Rusli Amran dalam Padang rimayatmu dulu (1986:163) mengatakan bahwa kaum Indo di Padang juga memiliki grup musik keroncong. Dapat dikatakan bahwa akhir abad ke-19 dan awal abad ke-20 merupakan persemaian bagi munculnya gairah berkesenian di Padang, yang kemudian mendorong lahirnya grup-grup musik pada dekade-dekade berikutnya seperti Orkes Hawaiian The Smiling Players yang didirikan oleh Asbon Madjid tahun 1938.

Kali ini kami menampilkan dokumen visual sebuah grup musik yang pernah eksis di Padang pada seperempat pertama abad ke-20. Namanya adalah “Muziekclub ‘Petit Advendo’”, yang tampaknya merupakan kombinasi bahasa Perancis petit yang berarti ‘kecil’ dan aknonim bahasa Belanda Advendo (Aangenaam Door Vermaak En Nuttig Door Ontspanning, yang artinya ‘menyenangkan oleh kenikmatan dan bermanfaat dengan cara relaksasi’).

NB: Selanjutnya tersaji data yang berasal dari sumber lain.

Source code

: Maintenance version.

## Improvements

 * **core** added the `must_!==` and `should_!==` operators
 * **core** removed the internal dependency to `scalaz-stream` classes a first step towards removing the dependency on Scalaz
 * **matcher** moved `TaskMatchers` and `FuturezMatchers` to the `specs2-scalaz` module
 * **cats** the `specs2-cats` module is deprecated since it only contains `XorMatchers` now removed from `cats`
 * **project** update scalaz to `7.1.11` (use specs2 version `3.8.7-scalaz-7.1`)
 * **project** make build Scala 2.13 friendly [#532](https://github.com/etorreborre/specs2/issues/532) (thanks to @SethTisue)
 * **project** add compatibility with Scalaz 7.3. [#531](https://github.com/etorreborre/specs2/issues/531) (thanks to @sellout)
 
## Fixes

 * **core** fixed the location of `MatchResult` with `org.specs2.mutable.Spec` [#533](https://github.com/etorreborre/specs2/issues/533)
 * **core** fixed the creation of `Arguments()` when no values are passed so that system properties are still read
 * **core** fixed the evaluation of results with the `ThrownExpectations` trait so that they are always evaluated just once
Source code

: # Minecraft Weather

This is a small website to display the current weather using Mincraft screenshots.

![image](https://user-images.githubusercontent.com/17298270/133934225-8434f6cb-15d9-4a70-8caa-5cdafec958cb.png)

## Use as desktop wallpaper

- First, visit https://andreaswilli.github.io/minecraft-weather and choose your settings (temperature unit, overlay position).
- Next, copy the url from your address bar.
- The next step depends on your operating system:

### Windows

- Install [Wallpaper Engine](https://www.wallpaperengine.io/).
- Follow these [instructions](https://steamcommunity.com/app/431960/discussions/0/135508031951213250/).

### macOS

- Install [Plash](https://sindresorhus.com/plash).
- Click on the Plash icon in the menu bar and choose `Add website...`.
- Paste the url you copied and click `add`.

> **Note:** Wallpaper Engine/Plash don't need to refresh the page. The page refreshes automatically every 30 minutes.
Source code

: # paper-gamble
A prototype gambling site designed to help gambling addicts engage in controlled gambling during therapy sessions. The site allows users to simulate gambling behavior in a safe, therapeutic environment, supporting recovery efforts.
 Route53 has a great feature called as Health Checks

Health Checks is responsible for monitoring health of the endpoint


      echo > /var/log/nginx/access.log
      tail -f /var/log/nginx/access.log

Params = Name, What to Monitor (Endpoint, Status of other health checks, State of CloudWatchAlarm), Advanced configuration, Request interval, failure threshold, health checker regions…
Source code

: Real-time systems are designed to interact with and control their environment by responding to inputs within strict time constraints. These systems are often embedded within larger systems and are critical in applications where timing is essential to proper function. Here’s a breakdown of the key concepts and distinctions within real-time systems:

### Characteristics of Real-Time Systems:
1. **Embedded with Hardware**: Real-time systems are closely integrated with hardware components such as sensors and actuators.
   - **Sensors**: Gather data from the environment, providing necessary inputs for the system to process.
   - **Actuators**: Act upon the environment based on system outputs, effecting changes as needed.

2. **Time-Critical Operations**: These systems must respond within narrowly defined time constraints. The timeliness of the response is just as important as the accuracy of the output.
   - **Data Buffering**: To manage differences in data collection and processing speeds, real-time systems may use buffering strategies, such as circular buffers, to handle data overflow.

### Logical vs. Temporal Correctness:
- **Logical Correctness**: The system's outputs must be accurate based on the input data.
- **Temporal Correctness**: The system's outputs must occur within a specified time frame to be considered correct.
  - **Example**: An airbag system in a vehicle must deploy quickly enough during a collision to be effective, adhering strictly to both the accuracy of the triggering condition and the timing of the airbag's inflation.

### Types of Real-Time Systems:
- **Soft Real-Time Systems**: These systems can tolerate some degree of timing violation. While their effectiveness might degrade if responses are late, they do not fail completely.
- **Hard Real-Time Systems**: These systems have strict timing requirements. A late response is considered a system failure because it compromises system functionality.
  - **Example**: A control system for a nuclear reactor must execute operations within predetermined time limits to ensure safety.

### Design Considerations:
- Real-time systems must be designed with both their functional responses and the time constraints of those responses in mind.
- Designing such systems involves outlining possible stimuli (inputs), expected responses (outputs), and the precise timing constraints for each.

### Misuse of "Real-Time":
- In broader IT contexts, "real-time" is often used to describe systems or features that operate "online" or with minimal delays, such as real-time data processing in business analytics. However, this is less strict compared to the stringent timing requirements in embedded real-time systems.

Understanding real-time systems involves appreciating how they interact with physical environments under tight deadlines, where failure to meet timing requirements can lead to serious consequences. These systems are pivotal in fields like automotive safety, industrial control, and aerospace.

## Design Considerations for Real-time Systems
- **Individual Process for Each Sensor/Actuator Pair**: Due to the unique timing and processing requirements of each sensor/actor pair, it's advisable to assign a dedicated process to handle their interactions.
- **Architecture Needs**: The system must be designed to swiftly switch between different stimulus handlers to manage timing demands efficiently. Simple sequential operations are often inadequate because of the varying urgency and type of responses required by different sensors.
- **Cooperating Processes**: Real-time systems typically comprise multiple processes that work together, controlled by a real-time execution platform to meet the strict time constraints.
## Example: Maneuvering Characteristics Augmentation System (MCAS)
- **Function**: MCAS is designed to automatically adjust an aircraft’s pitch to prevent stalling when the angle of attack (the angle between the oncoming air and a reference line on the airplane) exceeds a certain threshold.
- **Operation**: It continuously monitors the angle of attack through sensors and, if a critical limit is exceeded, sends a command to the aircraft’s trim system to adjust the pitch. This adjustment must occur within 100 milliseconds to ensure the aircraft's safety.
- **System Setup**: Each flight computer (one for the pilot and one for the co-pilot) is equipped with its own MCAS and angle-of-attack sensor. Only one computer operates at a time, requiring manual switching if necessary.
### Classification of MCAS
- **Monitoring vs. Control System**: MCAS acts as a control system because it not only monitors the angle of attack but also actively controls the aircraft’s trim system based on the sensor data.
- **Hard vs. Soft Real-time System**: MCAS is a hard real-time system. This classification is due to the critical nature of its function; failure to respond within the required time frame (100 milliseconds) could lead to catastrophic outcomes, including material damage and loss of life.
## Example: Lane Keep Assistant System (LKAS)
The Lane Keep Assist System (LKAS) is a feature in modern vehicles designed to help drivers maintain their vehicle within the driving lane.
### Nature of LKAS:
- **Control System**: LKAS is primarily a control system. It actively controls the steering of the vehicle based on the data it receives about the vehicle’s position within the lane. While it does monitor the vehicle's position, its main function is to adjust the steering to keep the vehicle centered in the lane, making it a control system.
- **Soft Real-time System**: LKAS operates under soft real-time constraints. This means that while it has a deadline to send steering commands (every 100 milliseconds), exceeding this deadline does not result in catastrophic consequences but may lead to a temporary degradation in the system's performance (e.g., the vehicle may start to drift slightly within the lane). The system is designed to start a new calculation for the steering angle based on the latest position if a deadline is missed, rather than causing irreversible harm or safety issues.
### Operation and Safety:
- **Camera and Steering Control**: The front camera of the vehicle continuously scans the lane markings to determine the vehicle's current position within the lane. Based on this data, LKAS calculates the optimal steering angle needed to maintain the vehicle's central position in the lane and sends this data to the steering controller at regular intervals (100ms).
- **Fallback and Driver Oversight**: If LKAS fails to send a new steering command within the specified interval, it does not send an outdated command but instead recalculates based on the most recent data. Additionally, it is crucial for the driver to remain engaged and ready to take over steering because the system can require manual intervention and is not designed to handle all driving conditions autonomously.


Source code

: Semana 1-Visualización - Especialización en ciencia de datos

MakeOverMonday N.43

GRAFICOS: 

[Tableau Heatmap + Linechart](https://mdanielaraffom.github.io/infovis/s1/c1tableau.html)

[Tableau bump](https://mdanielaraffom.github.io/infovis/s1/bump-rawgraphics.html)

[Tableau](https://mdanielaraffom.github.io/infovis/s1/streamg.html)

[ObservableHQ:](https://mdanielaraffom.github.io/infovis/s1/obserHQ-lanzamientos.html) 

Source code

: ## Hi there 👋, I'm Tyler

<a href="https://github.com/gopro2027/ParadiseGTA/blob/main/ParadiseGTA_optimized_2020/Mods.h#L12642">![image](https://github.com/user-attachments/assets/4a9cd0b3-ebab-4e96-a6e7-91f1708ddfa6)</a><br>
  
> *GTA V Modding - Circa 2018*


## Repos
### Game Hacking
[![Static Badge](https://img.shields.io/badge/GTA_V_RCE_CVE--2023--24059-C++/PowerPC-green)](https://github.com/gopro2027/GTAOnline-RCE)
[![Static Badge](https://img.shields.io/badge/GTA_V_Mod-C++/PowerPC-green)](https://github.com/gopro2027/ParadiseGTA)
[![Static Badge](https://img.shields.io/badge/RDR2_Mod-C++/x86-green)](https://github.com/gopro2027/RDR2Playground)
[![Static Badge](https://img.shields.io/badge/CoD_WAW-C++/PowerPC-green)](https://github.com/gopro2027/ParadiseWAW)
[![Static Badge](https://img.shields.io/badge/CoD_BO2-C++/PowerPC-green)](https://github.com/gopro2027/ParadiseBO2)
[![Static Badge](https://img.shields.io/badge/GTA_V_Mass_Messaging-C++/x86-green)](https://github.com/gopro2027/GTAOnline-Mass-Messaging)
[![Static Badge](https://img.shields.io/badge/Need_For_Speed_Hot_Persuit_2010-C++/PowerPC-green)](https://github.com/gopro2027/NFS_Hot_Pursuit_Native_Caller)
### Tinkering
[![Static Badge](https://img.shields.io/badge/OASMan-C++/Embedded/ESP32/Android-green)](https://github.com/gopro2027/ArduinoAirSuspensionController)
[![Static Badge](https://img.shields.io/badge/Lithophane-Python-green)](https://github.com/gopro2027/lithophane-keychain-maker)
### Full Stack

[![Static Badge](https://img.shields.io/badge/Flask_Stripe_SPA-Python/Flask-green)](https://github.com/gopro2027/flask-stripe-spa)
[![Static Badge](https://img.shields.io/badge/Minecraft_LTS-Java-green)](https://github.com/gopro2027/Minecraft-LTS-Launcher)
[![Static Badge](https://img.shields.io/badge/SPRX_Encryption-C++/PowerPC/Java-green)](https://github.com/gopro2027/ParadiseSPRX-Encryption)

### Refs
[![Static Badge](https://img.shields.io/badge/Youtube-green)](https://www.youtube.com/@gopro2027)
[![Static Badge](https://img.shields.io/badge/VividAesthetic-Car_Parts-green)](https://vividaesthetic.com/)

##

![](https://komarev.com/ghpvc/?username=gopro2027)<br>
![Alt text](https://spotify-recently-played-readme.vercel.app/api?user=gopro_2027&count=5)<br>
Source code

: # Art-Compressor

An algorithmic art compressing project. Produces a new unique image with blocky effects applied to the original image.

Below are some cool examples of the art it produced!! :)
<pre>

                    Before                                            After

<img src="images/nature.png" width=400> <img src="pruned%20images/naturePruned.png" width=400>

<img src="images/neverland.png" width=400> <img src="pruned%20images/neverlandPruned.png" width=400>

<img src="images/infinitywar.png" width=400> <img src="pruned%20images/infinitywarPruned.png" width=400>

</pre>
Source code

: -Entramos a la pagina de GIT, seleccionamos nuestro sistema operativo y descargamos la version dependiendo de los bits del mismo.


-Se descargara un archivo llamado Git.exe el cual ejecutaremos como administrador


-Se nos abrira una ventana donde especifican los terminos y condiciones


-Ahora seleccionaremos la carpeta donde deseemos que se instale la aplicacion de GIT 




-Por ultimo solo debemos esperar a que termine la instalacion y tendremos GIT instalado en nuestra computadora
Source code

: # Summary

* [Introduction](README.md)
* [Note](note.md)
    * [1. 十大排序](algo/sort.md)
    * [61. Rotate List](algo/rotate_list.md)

Tidak ada catatan kapan foto yang berukuran 9,5 x 14 cm. dan berbentuk kartu pos (prentbriefkaart) ini dibuat. Tapi menarik mengamati alat musik yang dipakai oleh group ini, wajah para pemainnya dan stelan pakaian mereka yang terekam dalam foto ini. Ada yang memakai jas tutup berwarna putih, ada yang memakai jas luar berwarna hitam. Dasinya juga dua macam: dasi panjang dan dasi kupu-kupu. Dari wajah para pemainnya, kelihatan bahwa mereka terdiri dari orang pribumi, Eropa, dan Eurasia. Yang duduk nomor dua dari kanan agak pirang rambutnya dan putih wajahnya, sepertinya orang Eropa Asli. Ada beberapa macam alat musik yang mereka pakai: antara lain beberapa jenis gitar, biola, dan sejenis suling. Sayangnya tulisan yang diletakkan di depan mereka tidak dapat dibaca.

Grup-grup musik seperti ‘Petit Advendo’ inilah yang sering mengisi acara hiburan dalam pesta-pesta kaum elit di kota Padang pada zaman saisuak, termasuk acara-acara di rumah bola (societeit) seperti Endracht dan Matahari. Jika ada grup-grup musik seperti ini di Padang sekarang, tentu akan dapat menghadirkan estetika alternatif dan suasana lain, paling tidak untuk selingan bagi telinga warga Padang yang setiap hari ditembaki dengan bunyi musik yang ‘berdentam-dentam’ – meminjam istilah Yurnaldi – di bus-bus kota dan angkot-angkotnya.